Abar Basanta Bilap is a 2018 Bengali-language romantic comedy film directed by Rajesh Dutta and Ipsita Roy Sarkar and produced by Indrajit Roy Sarkar and Mahua Datta. The film features Paran Bandopadhyay, Kharaj Mukherjee, Moon Moon Sen, Bihu Mukherjee, Mir Afsar Ali, and Satyahari Mondal in pivotal roles.

== Plot ==

Badur Bagan is a locality in North Kolkata. Beside the locality is a place named Muchi Bagan. Muchi Bagan looks exactly the same as North Kolkata, with old houses filled with big windows, wide ground floor balcony for chit chat and gossips, narrow streets, by lanes and so on.

And in this same locality our story's main character Anadi Chakraborty resides by paying only the sum of 50 INR as monthly rent. He is an upper class Brahmin. By not following his ancestor's footsteps and going to the same profession of being Hindu priests, he chooses to be a proofreader of an elite publication in College Street named Basanta Bilap, occupying the role of a senior proof reader there.

Though Anadi is a typical dedicated honest responsible simple man then also because of his single flaw, he gets bad treatment everywhere starting from his wife to boss in his office.

He often forgets things, and that is his flaw. For example, if his wife Nilima asked him to bring fish from the market, he brings green vegetables while returning. This absent mindedness continues in the office as well, and he often gets scolding from Paranpriyo, the manager. "You will soon lose your job, Anadi."

He himself used to stay very tense regarding this job, he used to murmur "maybe I will lose this job."

He has a son named Shibu Chakraborty, who is jobless spoilt brat. All of a sudden he falls for Radhika. However, the smart beautiful Radhika does not give a shit about it; she was not at all interested.
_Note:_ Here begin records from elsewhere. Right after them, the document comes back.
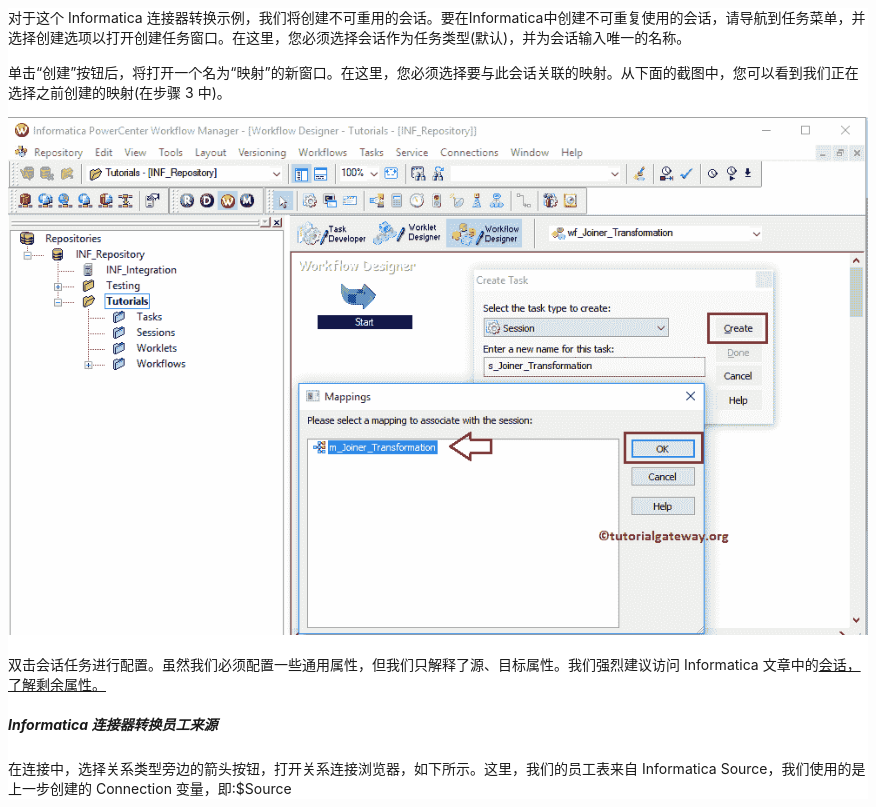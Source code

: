 对于这个 Informatica 连接器转换示例，我们将创建不可重用的会话。要在Informatica中创建不可重复使用的会话，请导航到任务菜单，并选择创建选项以打开创建任务窗口。在这里，您必须选择会话作为任务类型(默认)，并为会话输入唯一的名称。

单击“创建”按钮后，将打开一个名为“映射”的新窗口。在这里，您必须选择要与此会话关联的映射。从下面的截图中，您可以看到我们正在选择之前创建的映射(在步骤 3 中)。

![Joiner Transformation in Informatica 15](img/04a70bbe90b393d5df288e8498877d70.png)

双击会话任务进行配置。虽然我们必须配置一些通用属性，但我们只解释了源、目标属性。我们强烈建议访问 Informatica 文章中的[会话，了解剩余属性。](https://www.tutorialgateway.org/session-in-informatica/)

##### Informatica 连接器转换员工来源

在连接中，选择关系类型旁边的箭头按钮，打开关系连接浏览器，如下所示。这里，我们的员工表来自 Informatica Source，我们使用的是上一步创建的 Connection 变量，即:$Source

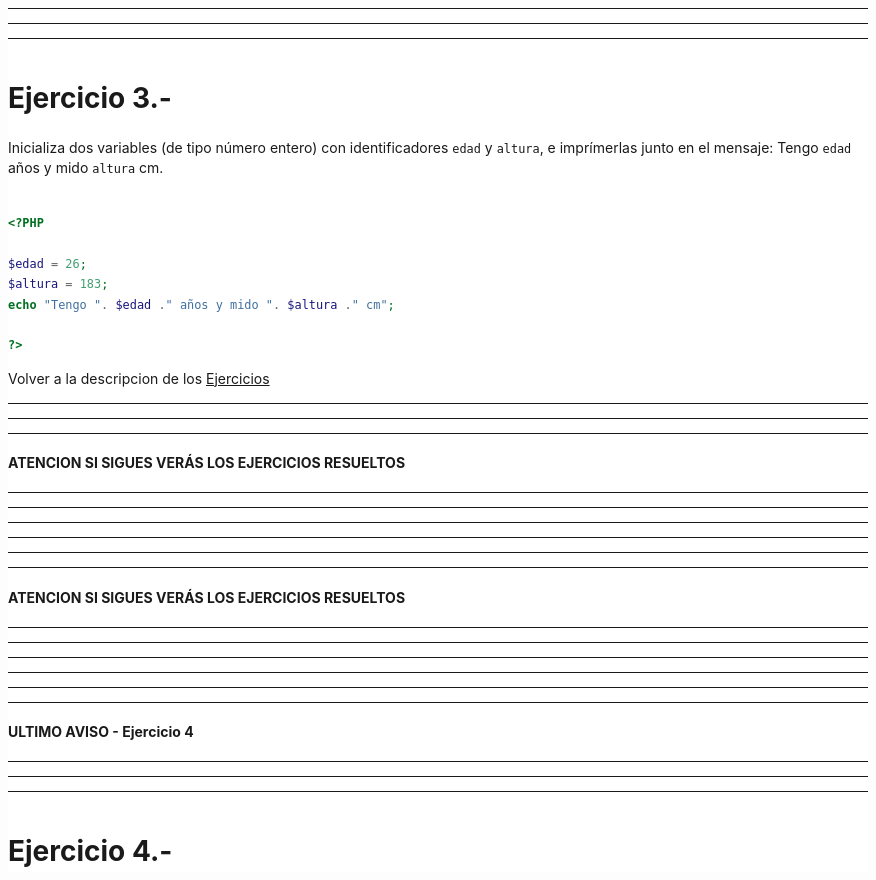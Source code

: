 
---
---
---
# Ejercicio 3.-

Inicializa dos variables (de tipo número entero) con identificadores `edad` y `altura`, e imprímerlas junto en el mensaje: Tengo `edad` años y mido `altura` cm.

```php

<?PHP

$edad = 26;
$altura = 183;
echo "Tengo ". $edad ." años y mido ". $altura ." cm";

?>

```

Volver a la descripcion de los [Ejercicios](https://github.com/acruma/learn/blob/master/spanish/basic/Ejercicios/php.md#ejercicios-b%C3%A1sicos-resueltos-en-php)

---
---
---
#### ATENCION SI SIGUES VERÁS LOS EJERCICIOS RESUELTOS
---
---
---
---
---
---
#### ATENCION SI SIGUES VERÁS LOS EJERCICIOS RESUELTOS
---
---
---
---
---
---
#### ULTIMO AVISO - Ejercicio 4
---
---
---
# Ejercicio 4.-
Radhika used to come to Muchi Bagan for Bengali tuition to Dimpida. Dimpida is bit different from the rest, bit feminine from inside. When he used to be in his college days, he was impressed by the character of Rishi Kapoor in the film named Sagar and started imagining himself as Dimple Kapadia.

== Cast ==

- Paran Bandopadhyay
- Kharaj Mukherjee
- Moon Moon Sen
- Bihu Mukherjee
- Mir Afsar Ali as Dimpida
- Satyahari Mondal

== Releases ==

The film was released on 13 July 2018 on theatres.

== Reception ==
Debolina Sen from The Times of India reviewed the film, giving it 2 out of 5 stars. She noted, "The film opens with a promise of good laughs. The song, along with the introduction, talks about various kinds of smiles that characterise people. By the time it ends, you are still looking for that highpoint."